Stored data:
=-=-=

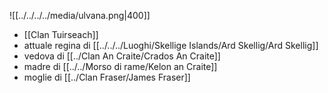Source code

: ![[../../../../media/ulvana.png|400]]
- [[Clan Tuirseach]] 
- attuale regina di [[../../../Luoghi/Skellige Islands/Ard Skellig/Ard Skellig]]
- vedova di [[../Clan An Craite/Crados An Craite]] 
- madre di [[../../Morso di rame/Kelon an Craite]] 
- moglie di [[../Clan Fraser/James Fraser]]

=-=-=

What is required:
Leave the pictures out and return each entry exactly.

Written solution:
Source code

: ![[../../../../media/ulvana.png|400]]
- [[Clan Tuirseach]] 
- attuale regina di [[../../../Luoghi/Skellige Islands/Ard Skellig/Ard Skellig]]
- vedova di [[../Clan An Craite/Crados An Craite]] 
- madre di [[../../Morso di rame/Kelon an Craite]] 
- moglie di [[../Clan Fraser/James Fraser]]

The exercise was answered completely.